NETTALI.COM - La Coordination du campus de Dakar du Syndicat autonome de l’enseignement supérieur (Saes) est sortie de sa réserve. Dans une déclaration publiée le jeudi 13 février, les enseignants du supérieur dressent un constat alarmant de la situation à l’Université Cheikh Anta Diop (Ucad) et posent leurs exigences pour une sortie de crise “responsable et cohérente”.
“Une vie étudiante a été perdue. Des étudiants sont blessés, d’autres détenus. Les campus sont désorganisés”, constate le Saes, Coordination Ucad.
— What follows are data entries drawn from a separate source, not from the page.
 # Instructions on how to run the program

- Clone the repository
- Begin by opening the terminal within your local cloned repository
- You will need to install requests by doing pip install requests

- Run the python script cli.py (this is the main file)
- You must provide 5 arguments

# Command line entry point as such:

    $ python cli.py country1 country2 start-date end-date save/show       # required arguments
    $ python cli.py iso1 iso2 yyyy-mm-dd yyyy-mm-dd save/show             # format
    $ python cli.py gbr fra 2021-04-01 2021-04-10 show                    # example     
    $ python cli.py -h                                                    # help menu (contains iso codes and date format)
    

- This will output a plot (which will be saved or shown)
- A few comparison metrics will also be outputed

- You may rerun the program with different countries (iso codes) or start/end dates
Ainsi, la crise actuelle ne peut être “ni banalisée ni administrée comme un simple incident”. Elle engage, selon elle, “la responsabilité des autorités et l’avenir même de l’enseignement supérieur”.
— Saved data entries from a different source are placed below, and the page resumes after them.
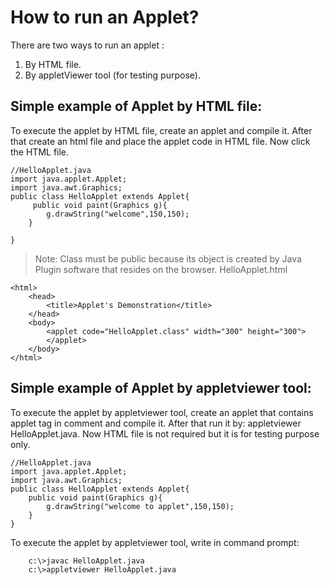 # How to run an Applet?

There are two ways to run an applet :

1. By HTML file.  
2. By appletViewer tool (for testing purpose).

## Simple example of Applet by HTML file:

To execute the applet by HTML file, create an applet and compile it. After that create an html file and place the applet code in HTML file. Now click the HTML file.

    //HelloApplet.java  
    import java.applet.Applet;  
    import java.awt.Graphics;  
    public class HelloApplet extends Applet{  
         public void paint(Graphics g){  
            g.drawString("welcome",150,150);  
        }  
      
    }  

>Note:  Class must be public because its object is created by Java Plugin software that resides on the browser.
HelloApplet.html

    <html>
        <head>
            <title>Applet's Demonstration</title>  
        </head>    
        <body>  
            <applet code="HelloApplet.class" width="300" height="300">  
            </applet>  
        </body>  
    </html>  

## Simple example of Applet by appletviewer tool:

To execute the applet by appletviewer tool, create an applet that contains applet tag in comment and compile it. After that run it by: appletviewer HelloApplet.java. Now HTML file is not required but it is for testing purpose only.

    //HelloApplet.java  
    import java.applet.Applet;  
    import java.awt.Graphics;  
    public class HelloApplet extends Applet{  
        public void paint(Graphics g){  
            g.drawString("welcome to applet",150,150);  
        }  
    } 

To execute the applet by appletviewer tool, write in command prompt:

        c:\>javac HelloApplet.java  
        c:\>appletviewer HelloApplet.java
Prenant acte du dernier communiqué du Conseil académique de l’Ucad, la Coordination affirme avoir procédé à une analyse approfondie des décisions annoncées et de leurs implications. Elle souligne à cet égard que l’autonomie universitaire “n’est pas négociable”.
Le Saes rappelle que cette autonomie ne relève pas d’une revendication corporatiste, mais constitue “le fondement même de la légitimité académique” et le principe organisateur du fonctionnement universitaire.
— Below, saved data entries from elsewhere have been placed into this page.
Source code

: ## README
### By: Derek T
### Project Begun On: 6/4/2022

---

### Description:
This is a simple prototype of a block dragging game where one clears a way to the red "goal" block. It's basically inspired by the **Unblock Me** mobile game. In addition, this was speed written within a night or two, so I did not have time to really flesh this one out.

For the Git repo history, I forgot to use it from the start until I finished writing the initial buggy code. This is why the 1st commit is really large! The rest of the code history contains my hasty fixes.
Les enseignants estiment que lorsque la gestion sécuritaire tend à se substituer à la gouvernance académique, “l’équilibre de l’institution se trouve fragilisé”. Pour eux, l’ordre public ne saurait durablement se construire contre l’autonomie universitaire.
Restaurer la stabilité suppose donc de réaffirmer que l’université dispose de ses propres mécanismes de régulation, dans le respect des lois et des franchises universitaires.
La Coordination réclame ensuite “vérité, justice, réparation et prise en charge des victimes”. Elle considère que la recherche de la vérité doit être complète, non sélective et concerner “l’ensemble des responsabilités, quelles qu’elles soient”, dans le strict respect de l’État de droit.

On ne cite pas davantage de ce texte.